### Work request
Count the lines in the data below that have "actually" in them, and reply with only that number.

(Collected data entries)

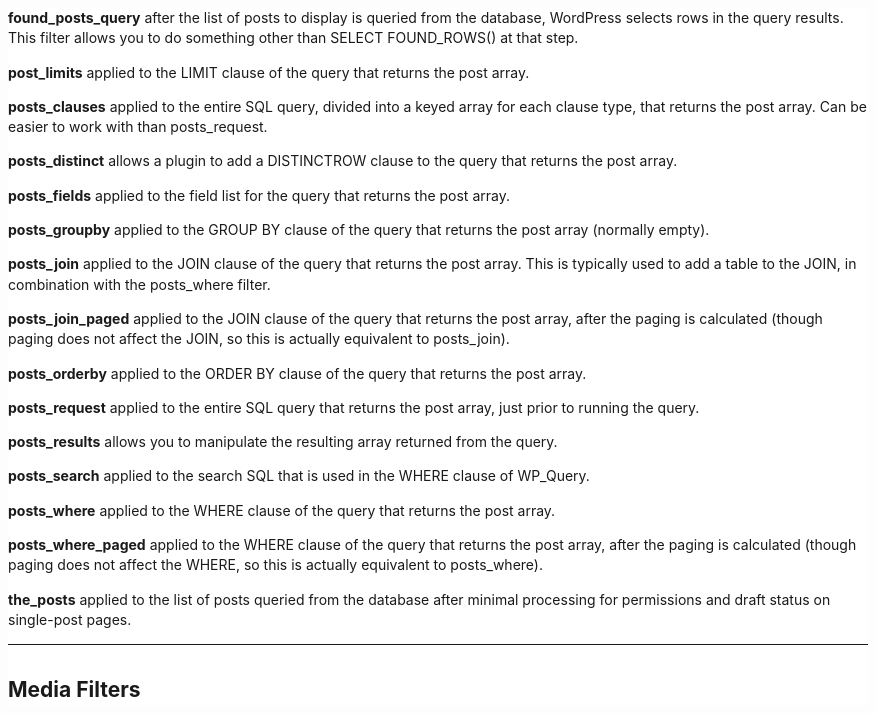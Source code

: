 __found_posts_query__
    after the list of posts to display is queried from the database, WordPress selects rows in the query results.
    This filter allows you to do something other than SELECT FOUND_ROWS() at that step.

__post_limits__
    applied to the LIMIT clause of the query that returns the post array.

__posts_clauses__
    applied to the entire SQL query, divided into a keyed array for each clause type,
    that returns the post array. Can be easier to work with than posts_request.

__posts_distinct__
    allows a plugin to add a DISTINCTROW clause to the query that returns the post array.

__posts_fields__
    applied to the field list for the query that returns the post array.

__posts_groupby__
    applied to the GROUP BY clause of the query that returns the post array (normally empty).

__posts_join__
    applied to the JOIN clause of the query that returns the post array.
    This is typically used to add a table to the JOIN, in combination with the posts_where filter.

__posts_join_paged__
    applied to the JOIN clause of the query that returns the post array,
    after the paging is calculated (though paging does not affect the JOIN,
      so this is actually equivalent to posts_join).

__posts_orderby__
    applied to the ORDER BY clause of the query that returns the post array.

__posts_request__
    applied to the entire SQL query that returns the post array, just prior to running the query.

__posts_results__
    allows you to manipulate the resulting array returned from the query.

__posts_search__
    applied to the search SQL that is used in the WHERE clause of WP_Query.

__posts_where__
    applied to the WHERE clause of the query that returns the post array.

__posts_where_paged__
    applied to the WHERE clause of the query that returns the post array,
    after the paging is calculated (though paging does not affect the WHERE, so this is actually equivalent to posts_where).

__the_posts__
    applied to the list of posts queried from the database after minimal processing for permissions and draft status on single-post pages.

---

## Media Filters
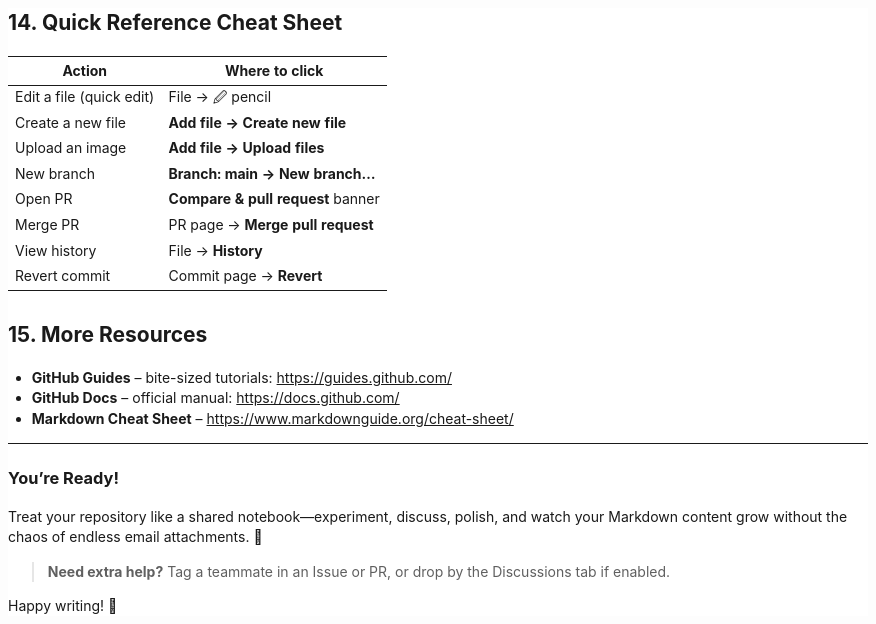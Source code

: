 ## 14. Quick Reference Cheat Sheet

| Action | Where to click |
|--------|----------------|
| Edit a file (quick edit) | File → 🖉 pencil |
| Create a new file | **Add file → Create new file** |
| Upload an image | **Add file → Upload files** |
| New branch | **Branch: main → New branch…** |
| Open PR | **Compare & pull request** banner |
| Merge PR | PR page → **Merge pull request** |
| View history | File → **History** |
| Revert commit | Commit page → **Revert** |

## 15. More Resources

* **GitHub Guides** – bite-sized tutorials: <https://guides.github.com/>
* **GitHub Docs** – official manual: <https://docs.github.com/>
* **Markdown Cheat Sheet** – <https://www.markdownguide.org/cheat-sheet/>

---

### You’re Ready!

Treat your repository like a shared notebook—experiment, discuss, polish, and watch your Markdown content grow without the chaos of endless email attachments. 🎉

> **Need extra help?** Tag a teammate in an Issue or PR, or drop by the Discussions tab if enabled.

Happy writing! 🎈
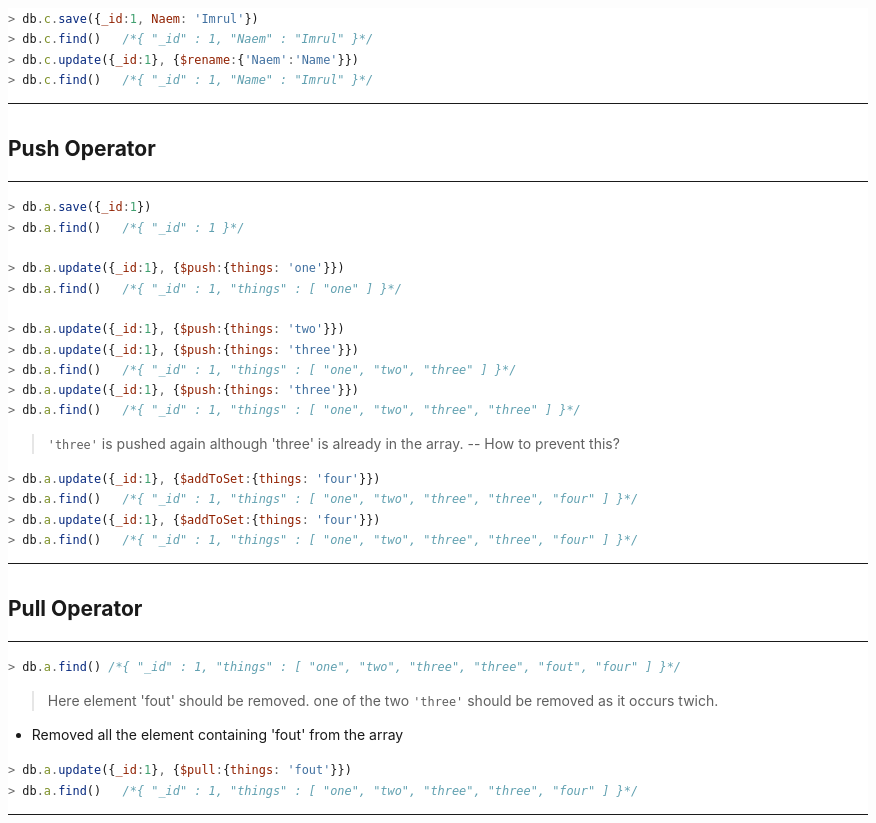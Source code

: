 
```js
> db.c.save({_id:1, Naem: 'Imrul'})
> db.c.find()	/*{ "_id" : 1, "Naem" : "Imrul" }*/
> db.c.update({_id:1}, {$rename:{'Naem':'Name'}})
> db.c.find()	/*{ "_id" : 1, "Name" : "Imrul" }*/
```

---

## **Push Operator**

---

```js
> db.a.save({_id:1})
> db.a.find()	/*{ "_id" : 1 }*/

> db.a.update({_id:1}, {$push:{things: 'one'}})
> db.a.find()	/*{ "_id" : 1, "things" : [ "one" ] }*/

> db.a.update({_id:1}, {$push:{things: 'two'}})
> db.a.update({_id:1}, {$push:{things: 'three'}})
> db.a.find()	/*{ "_id" : 1, "things" : [ "one", "two", "three" ] }*/
> db.a.update({_id:1}, {$push:{things: 'three'}})
> db.a.find()	/*{ "_id" : 1, "things" : [ "one", "two", "three", "three" ] }*/
```

> `'three'` is pushed again although 'three' is already in the array.
-- How to prevent this?

```js
> db.a.update({_id:1}, {$addToSet:{things: 'four'}})
> db.a.find()	/*{ "_id" : 1, "things" : [ "one", "two", "three", "three", "four" ] }*/
> db.a.update({_id:1}, {$addToSet:{things: 'four'}})
> db.a.find()	/*{ "_id" : 1, "things" : [ "one", "two", "three", "three", "four" ] }*/
```

---

## **Pull Operator**

---

```js
> db.a.find() /*{ "_id" : 1, "things" : [ "one", "two", "three", "three", "fout", "four" ] }*/
```

> Here element 'fout' should be removed. one of the two `'three'` should be removed as it occurs twich.

- Removed all the element containing 'fout' from the array


```js
> db.a.update({_id:1}, {$pull:{things: 'fout'}})
> db.a.find()	/*{ "_id" : 1, "things" : [ "one", "two", "three", "three", "four" ] }*/
```

---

### Expected output
2